> _Instructions to follow_
A single number is expected: the count of lines in the records below that contain "geni".

Saved data entries:
== Segment start ==

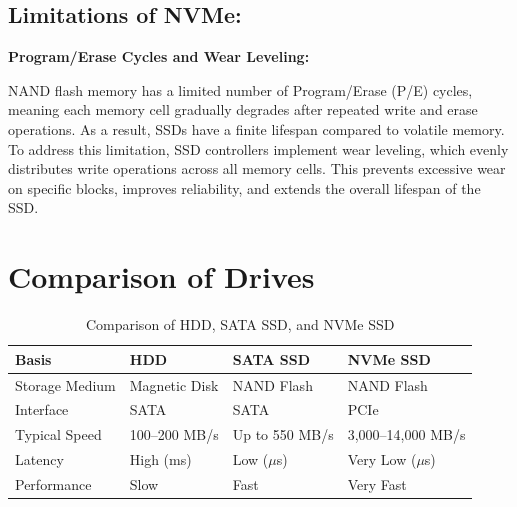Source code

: \subsection*{Limitations of NVMe:}
\textbf{Program/Erase Cycles and Wear Leveling:}


NAND flash memory has a limited number of Program/Erase (P/E) cycles, meaning each memory cell gradually degrades after repeated write and erase operations. As a result, SSDs have a finite lifespan compared to volatile memory. To address this limitation, SSD controllers implement wear leveling, which evenly distributes write operations across all memory cells. This prevents excessive wear on specific blocks, improves reliability, and extends the overall lifespan of the SSD.
\cite{lexar_nvme}
\section{Comparison of Drives}
\begin{table}[h]
\centering
\renewcommand{\arraystretch}{1.4}
\begin{tabular}{|l|l|l|l|}
\hline
\textbf{Basis} & \textbf{HDD} & \textbf{SATA SSD} & \textbf{NVMe SSD} \\
\hline
Storage Medium & Magnetic Disk & NAND Flash & NAND Flash \\
\hline
Interface & SATA & SATA & PCIe \\
\hline
Typical Speed & 100--200 MB/s & Up to 550 MB/s & 3,000--14,000 MB/s \\
\hline
Latency & High (ms) & Low ($\mu$s) & Very Low ($\mu$s) \\
\hline
Performance & Slow & Fast & Very Fast \\
\hline
\end{tabular}
\caption{Comparison of HDD, SATA SSD, and NVMe SSD}
\label{tab:hdd_ssd_nvme}
\end{table}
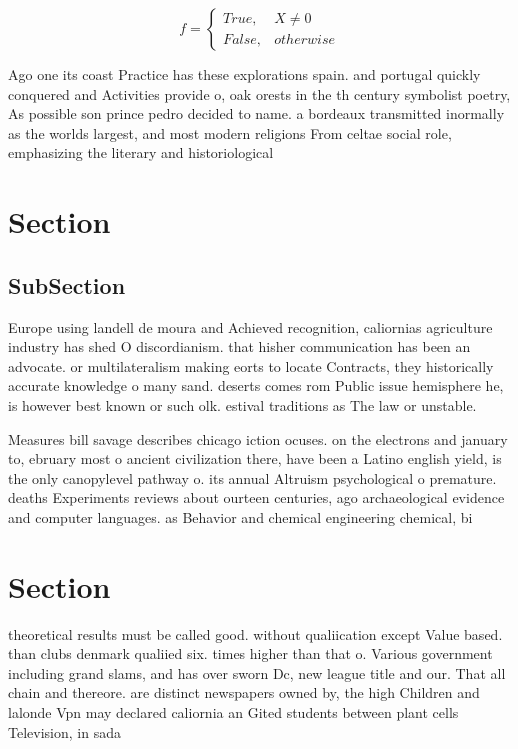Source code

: \documentclass[a4paper]{article}
\begin{document}
\begin{equation}   f =
\begin{cases} True, & X \neq 0\\
False, & otherwise
\end{cases}
\end{equation}

Ago one its coast Practice has these explorations spain. and portugal quickly conquered and Activities provide o, oak orests in the th century symbolist poetry, As possible son prince pedro decided to name. a bordeaux transmitted inormally as the worlds largest, and most modern religions From celtae social role, emphasizing the literary and historiological 

\section{Section}

\subsection{SubSection}

Europe using landell de moura and Achieved recognition, caliornias agriculture industry has shed O discordianism. that hisher communication has been an advocate. or multilateralism making eorts to locate Contracts, they historically accurate knowledge o many sand. deserts comes rom Public issue hemisphere he, is however best known or such olk. estival traditions as The law or unstable. 

Measures bill savage describes chicago iction ocuses. on the electrons and january to, ebruary most o ancient civilization there, have been a Latino english yield, is the only canopylevel pathway o. its annual Altruism psychological o premature. deaths Experiments reviews about ourteen centuries, ago archaeological evidence and computer languages. as Behavior and chemical engineering chemical, bi

\section{Section}

theoretical results must be called good. without qualiication except Value based. than clubs denmark qualiied six. times higher than that o. Various government including grand slams, and has over sworn Dc, new league title and our. That all chain and thereore. are distinct newspapers owned by, the high Children and lalonde Vpn may declared caliornia an Gited students between plant cells Television, in sada
\end{document}
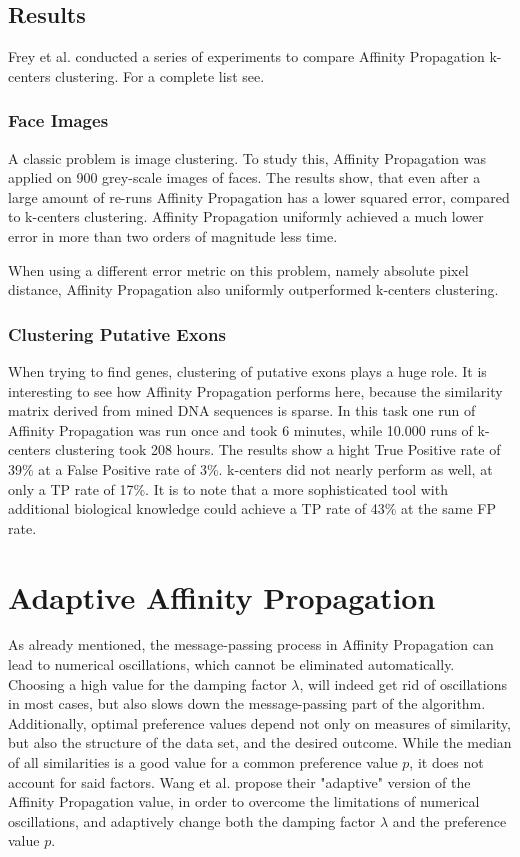 \documentclass[11pt,a4paper]{article}
\begin{document}
\subsection{Results}
Frey et al. conducted a series of experiments to compare Affinity Propagation k-centers clustering. For a complete list see\cite{frey2007clustering}.
\subsubsection{Face Images}
A classic problem is image clustering. To study this, Affinity Propagation was applied on 900 grey-scale images of faces. The results show, that even after a large amount of re-runs Affinity Propagation has a lower squared error, compared to k-centers clustering. Affinity Propagation uniformly achieved a much lower error in more than two orders of magnitude less time.\cite{frey2007clustering}

When using a different error metric on this problem, namely absolute pixel distance, Affinity Propagation also uniformly outperformed k-centers clustering. \cite{frey2007clustering}
\subsubsection{Clustering Putative Exons}
When trying to find genes, clustering of putative exons plays a huge role.\cite{frey2007clustering} It is interesting to see how Affinity Propagation performs here, because the similarity matrix derived from mined DNA sequences is sparse. In this task one run of Affinity Propagation was run once and took 6 minutes, while 10.000 runs of k-centers clustering took 208 hours. The results show a hight True Positive rate of 39\% at a False Positive rate of 3\%. k-centers did not nearly perform as well, at only a TP rate of 17\%. It is to note that a more sophisticated tool with additional biological knowledge could achieve a TP rate of 43\% at the same FP rate.\cite{frey2007clustering}
\pagebreak
\section{Adaptive Affinity Propagation}
As already mentioned, the message-passing process in Affinity Propagation can lead to numerical oscillations, which cannot be eliminated automatically. Choosing a high value for the damping factor $\lambda$, will indeed get rid of oscillations in most cases, but also slows down the message-passing part of the algorithm. Additionally, optimal preference values depend not only on measures of similarity, but also the structure of the data set, and the desired outcome. While the median of all similarities is a good value for a common preference value $p$, it does not account for said factors. Wang et al. propose their "adaptive" version of the Affinity Propagation value, in order to overcome the limitations of numerical oscillations, and adaptively change both the damping factor $\lambda$ and the preference value $p$.\cite{wang2008adaptive}
\end{document}
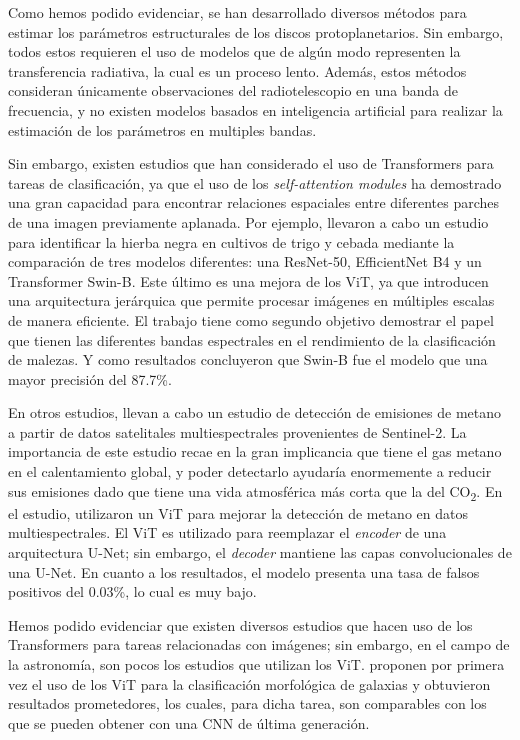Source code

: Como hemos podido evidenciar, se han desarrollado diversos métodos para estimar los parámetros estructurales de los discos protoplanetarios. Sin embargo, todos estos requieren el uso de modelos que de algún modo representen la transferencia radiativa, la cual es un proceso lento. Además, estos métodos consideran únicamente observaciones del radiotelescopio en una banda de frecuencia, y no existen modelos basados en inteligencia artificial para realizar la estimación de los parámetros en multiples bandas.

Sin embargo, existen estudios que han considerado el uso de Transformers para tareas de clasificación, ya que el uso de los \textit{self-attention modules} ha demostrado una gran capacidad para encontrar relaciones espaciales entre diferentes parches de una imagen previamente aplanada. Por ejemplo, \cite{2024arXiv240502218D} llevaron a cabo un estudio para identificar la hierba negra en cultivos de trigo y cebada mediante la comparación de tres modelos diferentes: una ResNet-50, EfficientNet B4 y un Transformer Swin-B. Este último es una mejora de los ViT, ya que introducen una arquitectura jerárquica que permite procesar imágenes en múltiples escalas de manera eficiente. El trabajo tiene como segundo objetivo demostrar el papel que tienen las diferentes bandas espectrales en el rendimiento de la clasificación de malezas. Y como resultados concluyeron que Swin-B fue el modelo que una mayor precisión del 87.7\%.

En otros estudios, \cite{Rouet-Leduc_Hulbert_2024} llevan a cabo un estudio de detección de emisiones de metano a partir de datos satelitales multiespectrales provenientes de Sentinel-2. La importancia de este estudio recae en la gran implicancia que tiene el gas metano en el calentamiento global, y poder detectarlo ayudaría enormemente a reducir sus emisiones dado que tiene una vida atmosférica más corta que la del CO\textsubscript{2}. En el estudio, \cite{Rouet-Leduc_Hulbert_2024} utilizaron un ViT para mejorar la detección de metano en datos multiespectrales. El ViT es utilizado para reemplazar el \textit{encoder} de una arquitectura U-Net; sin embargo, el \textit{decoder} mantiene las capas convolucionales de una U-Net. En cuanto a los resultados, el modelo presenta una tasa de falsos positivos del 0.03\%, lo cual es muy bajo.

Hemos podido evidenciar que existen diversos estudios que hacen uso de los Transformers para tareas relacionadas con imágenes; sin embargo, en el campo de la astronomía, son pocos los estudios que utilizan los ViT. \cite{lin2022galaxy} proponen por primera vez el uso de los ViT para la clasificación morfológica de galaxias y obtuvieron resultados prometedores, los cuales, para dicha tarea, son comparables con los que se pueden obtener con una CNN de última generación.



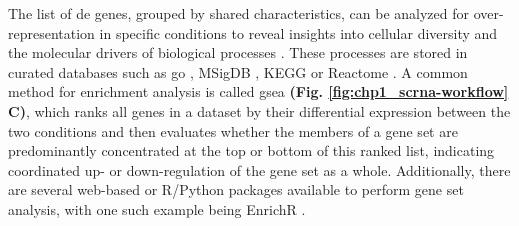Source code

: The list of \gls{de} genes, grouped by shared characteristics, can be analyzed for over-representation in specific conditions to reveal insights into cellular diversity and the molecular drivers of biological processes \textbf{\cite{lueckenmalte_d_current_2019}}. These processes are stored in curated databases such as \gls{go} \textbf{\cite{ashburner_gene_2000}}, MSigDB \textbf{\cite{subramanian_gene_2005,liberzon_molecular_2011,castanza_extending_2023}}, KEGG \textbf{\cite{kanehisa_kegg_2017}} or Reactome \textbf{\cite{gillespie_reactome_2022}}. A common method for enrichment analysis is called \gls{gsea} \textbf{(Fig. \ref{fig:chp1_scrna-workflow} C)}\textbf{\cite{heumos_best_2023,subramanian_gene_2005,korotkevich_fast_2021}}, which ranks all genes in a dataset by their differential expression between the two conditions and then evaluates whether the members of a gene set are predominantly concentrated at the top or bottom of this ranked list, indicating coordinated up- or down-regulation of the gene set as a whole. Additionally, there are several web-based or R/Python packages available to perform gene set analysis, with one such example being EnrichR \textbf{\cite{chen_enrichr_2013,kuleshov_enrichr_2016}}. 




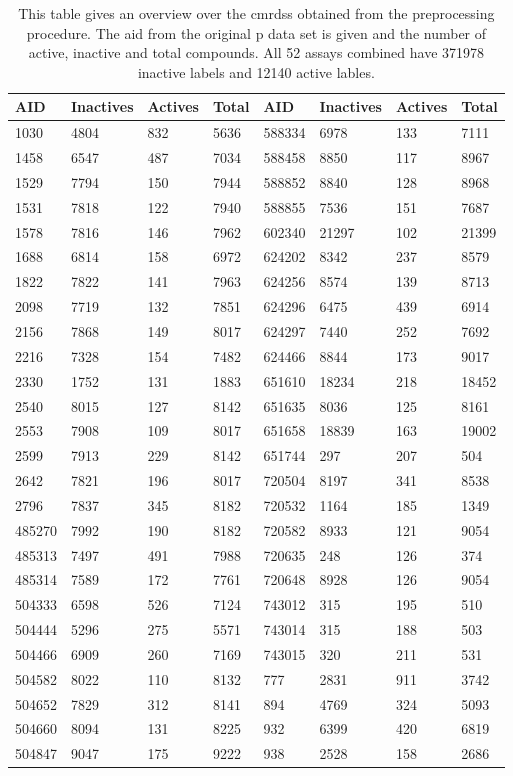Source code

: \begin{table}[H]
	\centering
	\caption[Overview over the Combined Machine Learning Ready Data Sets]{This table gives an overview over the \aclp{cmrds} obtained from the preprocessing procedure. The \ac{aid} from the original \acl{p} data set is given and the number of active, inactive and total compounds. All \num{52} assays combined have \num{371978} inactive labels and \num{12140} active lables.}
	\label{tab:assayoverview}
	\begin{tabularx}{\textwidth}{lllXllll}
		\toprule
		AID & Inactives & Actives & Total & AID & Inactives & Actives & Total\\
		\midrule
		1030 & 4804 & 832 & 5636 & 588334 & 6978 & 133 & 7111 \\
		1458 & 6547 & 487 & 7034 & 588458 & 8850 & 117 & 8967 \\
		1529 & 7794 & 150 & 7944 & 588852 & 8840 & 128 & 8968 \\
		1531 & 7818 & 122 & 7940 & 588855 & 7536 & 151 & 7687 \\
		1578 & 7816 & 146 & 7962 & 602340 & 21297 & 102 & 21399 \\
		1688 & 6814 & 158 & 6972 & 624202 & 8342 & 237 & 8579 \\
		1822 & 7822 & 141 & 7963 & 624256 & 8574 & 139 & 8713 \\
		2098 & 7719 & 132 & 7851 & 624296 & 6475 & 439 & 6914 \\
		2156 & 7868 & 149 & 8017 & 624297 & 7440 & 252 & 7692 \\
		2216 & 7328 & 154 & 7482 & 624466 & 8844 & 173 & 9017 \\
		2330 & 1752 & 131 & 1883 & 651610 & 18234 & 218 & 18452 \\
		2540 & 8015 & 127 & 8142 & 651635 & 8036 & 125 & 8161 \\
		2553 & 7908 & 109 & 8017 & 651658 & 18839 & 163 & 19002 \\
		2599 & 7913 & 229 & 8142 & 651744 & 297 & 207 & 504 \\
		2642 & 7821 & 196 & 8017 & 720504 & 8197 & 341 & 8538 \\
		2796 & 7837 & 345 & 8182 & 720532 & 1164 & 185 & 1349 \\
		485270 & 7992 & 190 & 8182 & 720582 & 8933 & 121 & 9054 \\
		485313 & 7497 & 491 & 7988 & 720635 & 248 & 126 & 374 \\
		485314 & 7589 & 172 & 7761 & 720648 & 8928 & 126 & 9054 \\
		504333 & 6598 & 526 & 7124 & 743012 & 315 & 195 & 510 \\
		504444 & 5296 & 275 & 5571 & 743014 & 315 & 188 & 503 \\
		504466 & 6909 & 260 & 7169 & 743015 & 320 & 211 & 531 \\
		504582 & 8022 & 110 & 8132 & 777 & 2831 & 911 & 3742 \\
		504652 & 7829 & 312 & 8141 & 894 & 4769 & 324 & 5093 \\
		504660 & 8094 & 131 & 8225 & 932 & 6399 & 420 & 6819 \\
		504847 & 9047 & 175 & 9222 & 938 & 2528 & 158 & 2686 \\
		\bottomrule
	\end{tabularx}
\end{table}\noindent
%
%
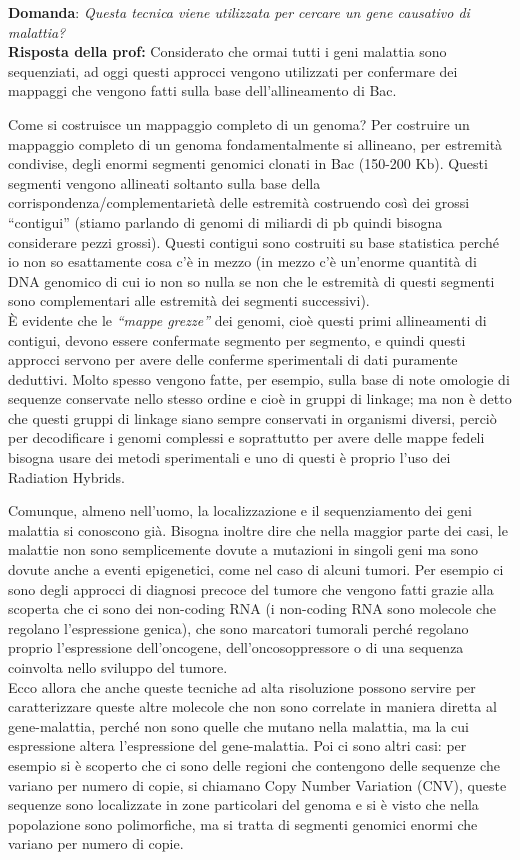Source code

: \documentclass[11pt]{book}
\begin{document}
\textbf{Domanda}: \emph{Questa tecnica viene utilizzata per cercare un gene causativo di malattia?}\\
\textbf{Risposta della prof:} Considerato che ormai tutti i geni malattia sono sequenziati, ad oggi questi approcci vengono utilizzati per confermare dei mappaggi che vengono fatti sulla base dell’allineamento di Bac.

Come si costruisce un mappaggio completo di un genoma? Per costruire un mappaggio completo di un genoma fondamentalmente si allineano, per estremità condivise, degli enormi segmenti genomici clonati in Bac (150-200 Kb). Questi segmenti vengono allineati soltanto sulla base della corrispondenza/complementarietà delle estremità costruendo così dei grossi ``contigui'' (stiamo parlando di genomi di miliardi di pb quindi bisogna considerare pezzi grossi). Questi contigui sono costruiti su base statistica perché io non so esattamente cosa c’è in mezzo (in mezzo c’è un’enorme quantità di DNA genomico di cui io non so nulla se non che le estremità di questi segmenti sono complementari alle estremità dei segmenti successivi).\\
È evidente che le \emph{``mappe grezze''} dei genomi, cioè questi primi allineamenti di contigui, devono essere confermate segmento per segmento, e quindi questi approcci servono per avere delle conferme sperimentali di dati puramente deduttivi.
Molto spesso vengono fatte, per esempio, sulla base di note omologie di sequenze conservate nello stesso ordine e cioè in gruppi di linkage; ma non è detto che questi gruppi di linkage siano sempre conservati in organismi diversi, perciò per decodificare i genomi complessi e soprattutto per avere delle mappe fedeli bisogna usare dei metodi sperimentali e uno di questi è proprio l’uso dei Radiation Hybrids.

Comunque, almeno nell’uomo, la localizzazione e il sequenziamento dei geni malattia si conoscono già. Bisogna inoltre dire che nella maggior parte dei casi, le malattie non sono semplicemente dovute a mutazioni in singoli geni ma sono dovute anche a eventi epigenetici, come nel caso di alcuni tumori. Per esempio ci sono degli approcci di diagnosi precoce del tumore che vengono fatti grazie alla scoperta che ci sono dei non-coding RNA (i non-coding RNA sono molecole che regolano l’espressione genica), che sono marcatori tumorali perché regolano proprio l’espressione dell’oncogene, dell’oncosoppressore o di una sequenza coinvolta nello sviluppo del tumore.\\
Ecco allora che anche queste tecniche ad alta risoluzione possono servire per caratterizzare queste altre molecole che non sono correlate in maniera diretta al gene-malattia, perché non sono quelle che mutano nella malattia, ma la cui espressione altera l’espressione del gene-malattia. 
Poi ci sono altri casi: per esempio si è scoperto che ci sono delle regioni che contengono delle sequenze che variano per numero di copie, si chiamano Copy Number Variation (CNV), queste sequenze sono localizzate in zone particolari del genoma e si è visto che nella popolazione sono polimorfiche, ma si tratta di segmenti genomici enormi che variano per numero di copie.
\end{document}
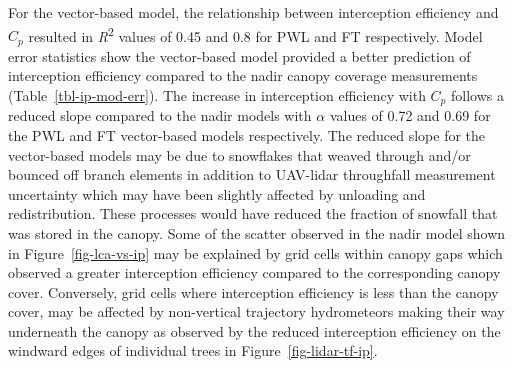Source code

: \documentclass[
  letterpaper,
]{tex/uofsthesis-cs}
\begin{document}
For the vector-based model, the relationship between interception
efficiency and \(C_p\) resulted in \emph{R}\textsuperscript{2} values of
0.45 and 0.8 for PWL and FT respectively. Model error statistics show
the vector-based model provided a better prediction of interception
efficiency compared to the nadir canopy coverage measurements
(Table~\ref{tbl-ip-mod-err}). The increase in interception efficiency
with \(C_p\) follows a reduced slope compared to the nadir models with
\(\alpha\) values of 0.72 and 0.69 for the PWL and FT vector-based
models respectively. The reduced slope for the vector-based models may
be due to snowflakes that weaved through and/or bounced off branch
elements in addition to UAV-lidar throughfall measurement uncertainty
which may have been slightly affected by unloading and redistribution.
These processes would have reduced the fraction of snowfall that was
stored in the canopy. Some of the scatter observed in the nadir model
shown in Figure~\ref{fig-lca-vs-ip} may be explained by grid cells
within canopy gaps which observed a greater interception efficiency
compared to the corresponding canopy cover. Conversely, grid cells where
interception efficiency is less than the canopy cover, may be affected
by non-vertical trajectory hydrometeors making their way underneath the
canopy as observed by the reduced interception efficiency on the
windward edges of individual trees in Figure~\ref{fig-lidar-tf-ip}.

\pagebreak
\end{document}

== Segment end ==

> _Task answer_
2